Closed klimburg closed 1 year ago
Yes unfortunately I don't have enough time to maintain dessert actively. If anyone's up for trying to fix its compatibility or trying out censoring pytest - contributions are more than welcome!
Just to give a complete picture - I tried reaching out to Pytest devs multiple times with requests to make their assertion rewriting logic more approachable from external packages, including suggestions to move just the assertion logic to a separate package to make dessert obsolete. So far I only received negative replies, saying they are not interested in taking that path
Thats unfortunate. One thing I was thinking about is if instead of AST rewrites for assertions if instead there was just a slash.assert
function. Obviously this would be big departure and would have backwards compatibility implications. I also can't say I've done enough digging to understand if there are other needs for the rewrite logic besides just the assert stuff.
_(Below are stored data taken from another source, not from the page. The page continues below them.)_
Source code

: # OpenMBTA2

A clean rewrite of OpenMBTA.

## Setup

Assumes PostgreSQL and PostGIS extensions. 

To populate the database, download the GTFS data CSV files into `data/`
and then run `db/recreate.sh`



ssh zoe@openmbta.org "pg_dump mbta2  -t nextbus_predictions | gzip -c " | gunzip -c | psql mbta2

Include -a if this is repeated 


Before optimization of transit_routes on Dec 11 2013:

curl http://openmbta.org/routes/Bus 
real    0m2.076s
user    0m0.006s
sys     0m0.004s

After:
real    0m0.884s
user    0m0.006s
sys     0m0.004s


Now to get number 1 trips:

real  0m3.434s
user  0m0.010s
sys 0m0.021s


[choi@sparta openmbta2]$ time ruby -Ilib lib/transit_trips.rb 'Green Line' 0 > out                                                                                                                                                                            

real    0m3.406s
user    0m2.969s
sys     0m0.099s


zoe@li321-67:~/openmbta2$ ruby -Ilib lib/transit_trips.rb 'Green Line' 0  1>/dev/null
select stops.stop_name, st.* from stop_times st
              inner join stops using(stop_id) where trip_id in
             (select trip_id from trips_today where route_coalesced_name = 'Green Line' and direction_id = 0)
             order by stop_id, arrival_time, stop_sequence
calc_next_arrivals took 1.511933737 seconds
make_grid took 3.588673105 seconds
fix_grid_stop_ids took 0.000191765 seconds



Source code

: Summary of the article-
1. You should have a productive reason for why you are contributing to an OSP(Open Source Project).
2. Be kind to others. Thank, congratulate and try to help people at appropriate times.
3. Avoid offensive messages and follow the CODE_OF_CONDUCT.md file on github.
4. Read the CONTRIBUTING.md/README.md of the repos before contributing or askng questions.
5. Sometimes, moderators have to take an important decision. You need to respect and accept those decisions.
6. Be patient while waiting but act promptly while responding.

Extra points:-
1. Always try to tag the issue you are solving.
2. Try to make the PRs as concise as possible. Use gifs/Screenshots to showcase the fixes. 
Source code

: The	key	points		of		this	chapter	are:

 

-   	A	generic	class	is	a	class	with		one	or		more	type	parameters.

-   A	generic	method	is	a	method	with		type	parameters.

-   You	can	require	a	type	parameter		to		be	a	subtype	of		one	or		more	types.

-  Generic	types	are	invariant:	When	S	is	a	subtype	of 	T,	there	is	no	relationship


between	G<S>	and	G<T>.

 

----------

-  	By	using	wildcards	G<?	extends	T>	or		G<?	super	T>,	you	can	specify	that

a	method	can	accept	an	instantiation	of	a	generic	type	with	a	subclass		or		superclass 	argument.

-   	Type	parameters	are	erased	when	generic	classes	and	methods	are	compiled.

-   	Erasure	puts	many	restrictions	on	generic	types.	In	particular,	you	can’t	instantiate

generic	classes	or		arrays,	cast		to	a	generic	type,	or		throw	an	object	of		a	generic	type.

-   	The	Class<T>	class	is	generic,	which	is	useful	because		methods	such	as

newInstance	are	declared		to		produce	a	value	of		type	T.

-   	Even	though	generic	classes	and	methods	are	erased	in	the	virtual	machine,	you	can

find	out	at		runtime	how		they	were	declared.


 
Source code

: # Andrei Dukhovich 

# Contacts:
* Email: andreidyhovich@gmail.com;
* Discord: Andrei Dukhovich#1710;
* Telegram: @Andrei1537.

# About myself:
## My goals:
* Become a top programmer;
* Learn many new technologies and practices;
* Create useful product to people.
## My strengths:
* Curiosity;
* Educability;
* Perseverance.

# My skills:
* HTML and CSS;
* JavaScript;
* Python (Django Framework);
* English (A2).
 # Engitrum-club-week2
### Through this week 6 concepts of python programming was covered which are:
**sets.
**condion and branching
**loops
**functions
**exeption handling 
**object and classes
@vmalloc interestingly enough I was listening to the latest episode of Test & Code podcast with @asottile and the topic was what would you change about pytest and making the assert rewrites a standalone library came up so perhaps they would be more interested these days?
That's an option. Care to contact the authors? Unfortunately these days I have very little time to pursue this direction...
Another option suggested by @ayalash is to temporarily suspend the assertion rewriting feature under 3.11 to enable running with it until that conundrum is resolved...
@klimburg @vmalloc @ayalash this seems to be fixed for me in dessert 1.4.7.
Awesome! I'll test it out (and maybe py3.12 while I'm at it).
yes this seems to be fixed
dessert doesn't currently support python 3.11 https://github.com/vmalloc/dessert/issues/19
Making this ticket to bump the version when that is addressed.
Additionally has any thought been put into just depending on or vendoring pytest directly, I realize it might be a bit overkill just for the AST rewrite but it might be worth it to keep up-to-date since they have many more resources to address changes in upcoming python versions.